“We are so critical of our own country that even the president’s criticisms are weak. We know what our problems are.”
—Mikhail Gorbachev in Red Square, May 31, 1988
Moscow—The surmise grows closer to a certainty that the General Secretary of the Communist Party of the Soviet Union would not have been a host so amiably indifferent to every opportunity for taking offense if he were not turning his back on contentions with the United States and looking inward to struggle with the intractabilities of Russian history.
He has, after all, inherited a structure of government very much in the style of the iron regime of Czar Nicholas I. Stalin could be distinguished from the more arbitrary of the Romanovs only to the degree that he swelled their harshness into savagery and shrank the rich voice of prerevolutionary czarist culture down to the dry croakings of his slogan-mongers.
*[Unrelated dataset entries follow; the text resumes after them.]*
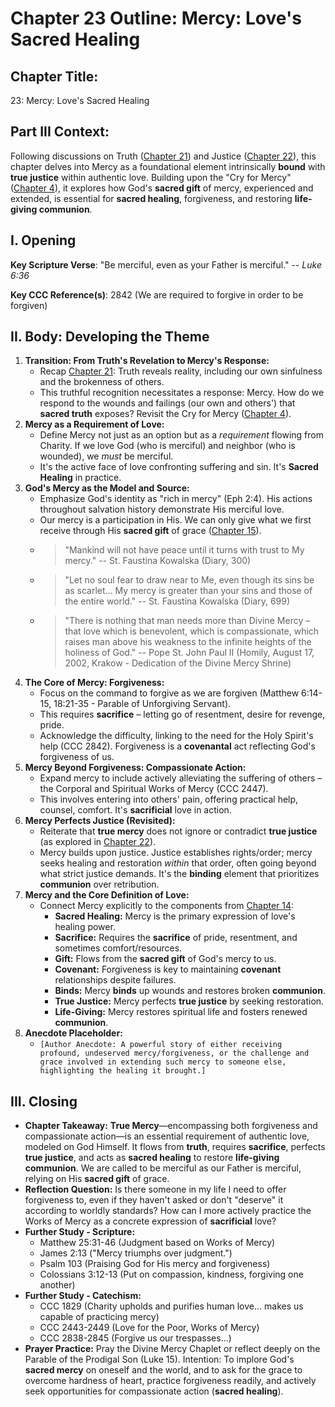 # Chapter 23 Outline: Mercy: Love's Sacred Healing

## Chapter Title:
23: Mercy: Love's Sacred Healing

## Part III Context:
Following discussions on Truth ([Chapter 21](#ch21)) and Justice ([Chapter 22](#ch22)), this chapter delves into Mercy as a foundational element intrinsically **bound** with **true justice** within authentic love. Building upon the "Cry for Mercy" ([Chapter 4](#ch4)), it explores how God's **sacred gift** of mercy, experienced and extended, is essential for **sacred healing**, forgiveness, and restoring **life-giving communion**.

## I. Opening

**Key Scripture Verse**: "Be merciful, even as your Father is merciful." -- _Luke 6:36_

**Key CCC Reference(s)**: 2842 (We are required to forgive in order to be forgiven)

## II. Body: Developing the Theme

1.  **Transition: From Truth's Revelation to Mercy's Response:**
    *   Recap [Chapter 21](#ch21): Truth reveals reality, including our own sinfulness and the brokenness of others.
    *   This truthful recognition necessitates a response: Mercy. How do we respond to the wounds and failings (our own and others') that **sacred truth** exposes? Revisit the Cry for Mercy ([Chapter 4](#ch4)).
2.  **Mercy as a Requirement of Love:**
    *   Define Mercy not just as an option but as a *requirement* flowing from Charity. If we love God (who is merciful) and neighbor (who is wounded), we *must* be merciful.
    *   It's the active face of love confronting suffering and sin. It's **Sacred Healing** in practice.
3.  **God's Mercy as the Model and Source:**
    *   Emphasize God's identity as "rich in mercy" (Eph 2:4). His actions throughout salvation history demonstrate His merciful love.
    *   Our mercy is a participation in His. We can only give what we first receive through His **sacred gift** of grace ([Chapter 15](#ch15)).
    *   > "Mankind will not have peace until it turns with trust to My mercy." -- St. Faustina Kowalska (Diary, 300)
    *   > "Let no soul fear to draw near to Me, even though its sins be as scarlet... My mercy is greater than your sins and those of the entire world." -- St. Faustina Kowalska (Diary, 699)
    *   > "There is nothing that man needs more than Divine Mercy – that love which is benevolent, which is compassionate, which raises man above his weakness to the infinite heights of the holiness of God." -- Pope St. John Paul II (Homily, August 17, 2002, Krakow - Dedication of the Divine Mercy Shrine)
4.  **The Core of Mercy: Forgiveness:**
    *   Focus on the command to forgive as we are forgiven (Matthew 6:14-15, 18:21-35 - Parable of Unforgiving Servant).
    *   This requires **sacrifice** – letting go of resentment, desire for revenge, pride.
    *   Acknowledge the difficulty, linking to the need for the Holy Spirit's help (CCC 2842). Forgiveness is a **covenantal** act reflecting God's forgiveness of us.
5.  **Mercy Beyond Forgiveness: Compassionate Action:**
    *   Expand mercy to include actively alleviating the suffering of others – the Corporal and Spiritual Works of Mercy (CCC 2447).
    *   This involves entering into others' pain, offering practical help, counsel, comfort. It's **sacrificial** love in action.
6.  **Mercy Perfects Justice (Revisited):**
    *   Reiterate that **true mercy** does not ignore or contradict **true justice** (as explored in [Chapter 22](#ch22)).
    *   Mercy builds upon justice. Justice establishes rights/order; mercy seeks healing and restoration *within* that order, often going beyond what strict justice demands. It's the **binding** element that prioritizes **communion** over retribution.
7.  **Mercy and the Core Definition of Love:**
    *   Connect Mercy explicitly to the components from [Chapter 14](#ch14):
        *   **Sacred Healing:** Mercy is the primary expression of love's healing power.
        *   **Sacrifice:** Requires the **sacrifice** of pride, resentment, and sometimes comfort/resources.
        *   **Gift:** Flows from the **sacred gift** of God's mercy to us.
        *   **Covenant:** Forgiveness is key to maintaining **covenant** relationships despite failures.
        *   **Binds:** Mercy **binds** up wounds and restores broken **communion**.
        *   **True Justice:** Mercy perfects **true justice** by seeking restoration.
        *   **Life-Giving:** Mercy restores spiritual life and fosters renewed **communion**.
8.  **Anecdote Placeholder:**
    *   `[Author Anecdote: A powerful story of either receiving profound, undeserved mercy/forgiveness, or the challenge and grace involved in extending such mercy to someone else, highlighting the healing it brought.]`

## III. Closing

*   **Chapter Takeaway:** **True Mercy**—encompassing both forgiveness and compassionate action—is an essential requirement of authentic love, modeled on God Himself. It flows from **truth**, requires **sacrifice**, perfects **true justice**, and acts as **sacred healing** to restore **life-giving communion**. We are called to be merciful as our Father is merciful, relying on His **sacred gift** of grace.
*   **Reflection Question:** Is there someone in my life I need to offer forgiveness to, even if they haven't asked or don't "deserve" it according to worldly standards? How can I more actively practice the Works of Mercy as a concrete expression of **sacrificial** love?
*   **Further Study - Scripture:**
    *   Matthew 25:31-46 (Judgment based on Works of Mercy)
    *   James 2:13 ("Mercy triumphs over judgment.")
    *   Psalm 103 (Praising God for His mercy and forgiveness)
    *   Colossians 3:12-13 (Put on compassion, kindness, forgiving one another)
*   **Further Study - Catechism:**
    *   CCC 1829 (Charity upholds and purifies human love... makes us capable of practicing mercy)
    *   CCC 2443-2449 (Love for the Poor, Works of Mercy)
    *   CCC 2838-2845 (Forgive us our trespasses...)
*   **Prayer Practice:** Pray the Divine Mercy Chaplet or reflect deeply on the Parable of the Prodigal Son (Luke 15). Intention: To implore God's **sacred mercy** on oneself and the world, and to ask for the grace to overcome hardness of heart, practice forgiveness readily, and actively seek opportunities for compassionate action (**sacred healing**).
No successor, no matter how determined upon reform, has so far conceived of a way to break the mold of Stalinism except by applications, however more benign, of what are essentially Stalinist methods. There have been periods of freeze and periods of thaw, and each has been the product of a command decision.
We are ten years past the target date Nikita Khrushchev set for catching up with and passing the West, and the Soviet economy has fallen behind South Korea’s. Khrushchev decreed an industrial revolution and now Gorbachev has mandated a democratic revolution, and, as in all the others going back to the liberation of the serfs, the inspiration for useful change has had no source except in one man’s will as served down to the ordinary Russian and never yet satisfactorily digested.
Khrushchev’s failure was the last of Russia’s succession of tragedies, and it is prayerfully to be hoped that Gorbachev’s will not be the next. A Soviet political scientist, with powers of judgment undeflected by his enthusiastic approval of Gorbachev, said recently that his original expectation had been for the economy to advance and freedom to follow in its wake. “But to my surprise,” he said, “we have more freedom than I could have imagined and the economy is pretty much where it was.” Thin as it still is, the air of glasnost is wonderfully exhilarating, but there can be inferred from its current display perhaps a bit too much of the headiness that strong drink can induce on an empty stomach.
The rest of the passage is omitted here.